Early in July the Government had announced it had selected 150 projects worth $2.6b that would create or retain 20,000 jobs.

It also indicated that it was looking to spend $464 million housing and urban development, $460 million on the environmental, $670  million on community and social development and $708m on transport projects.

But four weeks later, only projects worth about $500m (approximately 25 per cent of the total allocated) had been released. A package including $761m of three waters funding had also been announced, but without any timelines.

As details of a further dozen or so trickled out during the month Newsroom was reportedly told by Infrastructure Minister Shane Jones that the rest would be announced in coming weeks, some by ministerial visit.  “I wouldn’t want to break a habit,” he told the news agency Finance Minister Grant Robertson said “this is about that certainty that we constantly hear from the construction senior they want”.

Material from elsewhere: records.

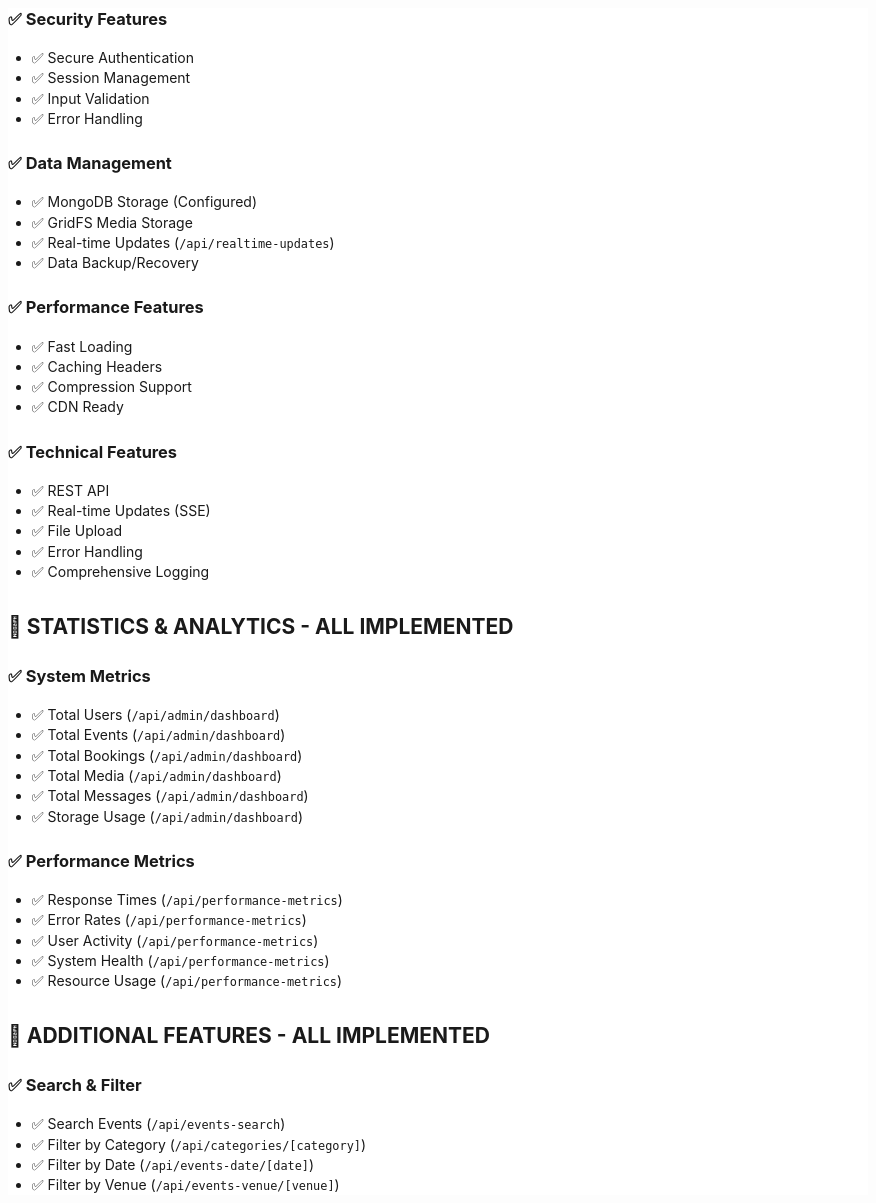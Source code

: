 ### ✅ Security Features
- ✅ Secure Authentication
- ✅ Session Management
- ✅ Input Validation
- ✅ Error Handling

### ✅ Data Management
- ✅ MongoDB Storage (Configured)
- ✅ GridFS Media Storage
- ✅ Real-time Updates (`/api/realtime-updates`)
- ✅ Data Backup/Recovery

### ✅ Performance Features
- ✅ Fast Loading
- ✅ Caching Headers
- ✅ Compression Support
- ✅ CDN Ready

### ✅ Technical Features
- ✅ REST API
- ✅ Real-time Updates (SSE)
- ✅ File Upload
- ✅ Error Handling
- ✅ Comprehensive Logging

## 🎯 STATISTICS & ANALYTICS - ALL IMPLEMENTED

### ✅ System Metrics
- ✅ Total Users (`/api/admin/dashboard`)
- ✅ Total Events (`/api/admin/dashboard`)
- ✅ Total Bookings (`/api/admin/dashboard`)
- ✅ Total Media (`/api/admin/dashboard`)
- ✅ Total Messages (`/api/admin/dashboard`)
- ✅ Storage Usage (`/api/admin/dashboard`)

### ✅ Performance Metrics
- ✅ Response Times (`/api/performance-metrics`)
- ✅ Error Rates (`/api/performance-metrics`)
- ✅ User Activity (`/api/performance-metrics`)
- ✅ System Health (`/api/performance-metrics`)
- ✅ Resource Usage (`/api/performance-metrics`)

## 🎯 ADDITIONAL FEATURES - ALL IMPLEMENTED

### ✅ Search & Filter
- ✅ Search Events (`/api/events-search`)
- ✅ Filter by Category (`/api/categories/[category]`)
- ✅ Filter by Date (`/api/events-date/[date]`)
- ✅ Filter by Venue (`/api/events-venue/[venue]`)
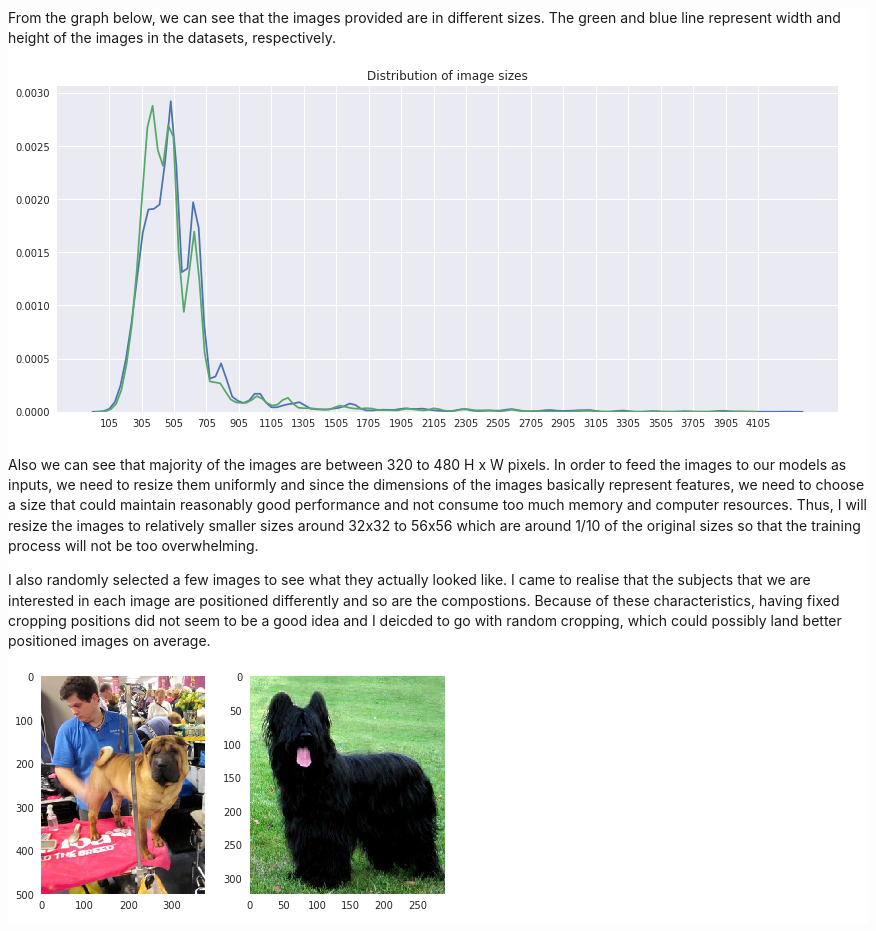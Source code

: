 From the graph below, we can see that the images provided are in different sizes. The green and blue line represent width and height of the images in the datasets, respectively. 

![Image size distributions](images/image_size_distributions.png)

Also we can see that majority of the images are between 320 to 480 H x W pixels. In order to feed the images to our models as inputs, we need to resize them uniformly and since the dimensions of the images basically represent features, we need to choose a size that could maintain reasonably good performance and not consume too much memory and computer resources. Thus, I will resize the images to relatively smaller sizes around 32x32 to 56x56 which are around 1/10 of the original sizes so that the training process will not be too overwhelming.

I also randomly selected a few images to see what they actually looked like. I came to realise that the subjects that we are interested in each image are positioned differently and so are the compostions. Because of these characteristics, having fixed cropping positions did not seem to be a good idea and I deicded to go with random cropping, which could possibly land better positioned images on average.

![Random samples](images/sample_1.png)
![Random samples](images/sample_2.png)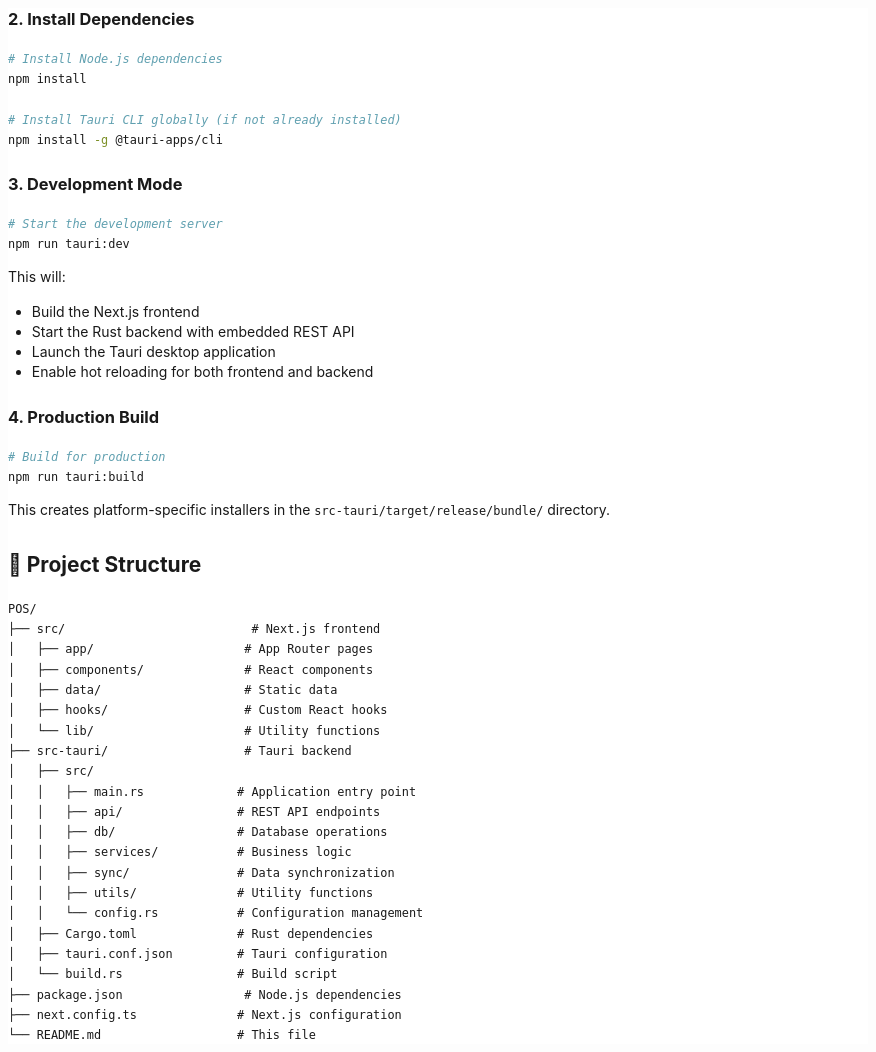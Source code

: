 ### 2. Install Dependencies
```bash
# Install Node.js dependencies
npm install

# Install Tauri CLI globally (if not already installed)
npm install -g @tauri-apps/cli
```

### 3. Development Mode
```bash
# Start the development server
npm run tauri:dev
```

This will:
- Build the Next.js frontend
- Start the Rust backend with embedded REST API
- Launch the Tauri desktop application
- Enable hot reloading for both frontend and backend

### 4. Production Build
```bash
# Build for production
npm run tauri:build
```

This creates platform-specific installers in the `src-tauri/target/release/bundle/` directory.

## 📁 Project Structure

```
POS/
├── src/                          # Next.js frontend
│   ├── app/                     # App Router pages
│   ├── components/              # React components
│   ├── data/                    # Static data
│   ├── hooks/                   # Custom React hooks
│   └── lib/                     # Utility functions
├── src-tauri/                   # Tauri backend
│   ├── src/
│   │   ├── main.rs             # Application entry point
│   │   ├── api/                # REST API endpoints
│   │   ├── db/                 # Database operations
│   │   ├── services/           # Business logic
│   │   ├── sync/               # Data synchronization
│   │   ├── utils/              # Utility functions
│   │   └── config.rs           # Configuration management
│   ├── Cargo.toml              # Rust dependencies
│   ├── tauri.conf.json         # Tauri configuration
│   └── build.rs                # Build script
├── package.json                 # Node.js dependencies
├── next.config.ts              # Next.js configuration
└── README.md                   # This file
```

Civil Contractors New Zealand chief Peter Silcock says while the funding announcements were welcome, details were urgently needed, or people would lose their jobs.

“There was a big difference between making announcements and providing meaningful employment opportunities through economic activity,” Silcock says.

The latest “in principle approvals subject to contract negotiations” provide support or total funding to $1.365 billion of $2.151 billion worth of projects. Investment values are also subject to change.

“The current situation is incredibly frustrating,” says Silcock. “We know the work is out there, but unless we know where, what and most importantly when projects will start, contractors are left totally in the dark. They will have no choice but to put workers off or face the risk of companies going under.”

A joint letter from industry leaders was sent to ministers in mid-June stating the urgent need. Ministers responded that answers were ‘imminent’, but the actual project details are still trickling out slowly,

“Companies are running out of options,” say Infrastructure New Zealand chief Paul Blair.

“Timing is everything. Projects starting construction today had planners, designers and architects at work last year. Contractors began allocating resources, scaling up or down based on predictions of work.

“The problem now was that no one could see six to 12 months ahead, so they were taking risks retaining staff on assumptions work would appear or having to cut back hours.

“It’s very stressful, it’s increasing costs and it’s completely avoidable. The full list and timing of shovel ready projects needs to be released now with a clear commitment to project timeframes.”

Association of Consulting and Engineering Chief Executive Paul Evans said the situation was looking dire as local government cut spending on infrastructure projects.

“Unless urgent action was taken, the infrastructure and construction industries stood to lose a huge amount of skilled workers.”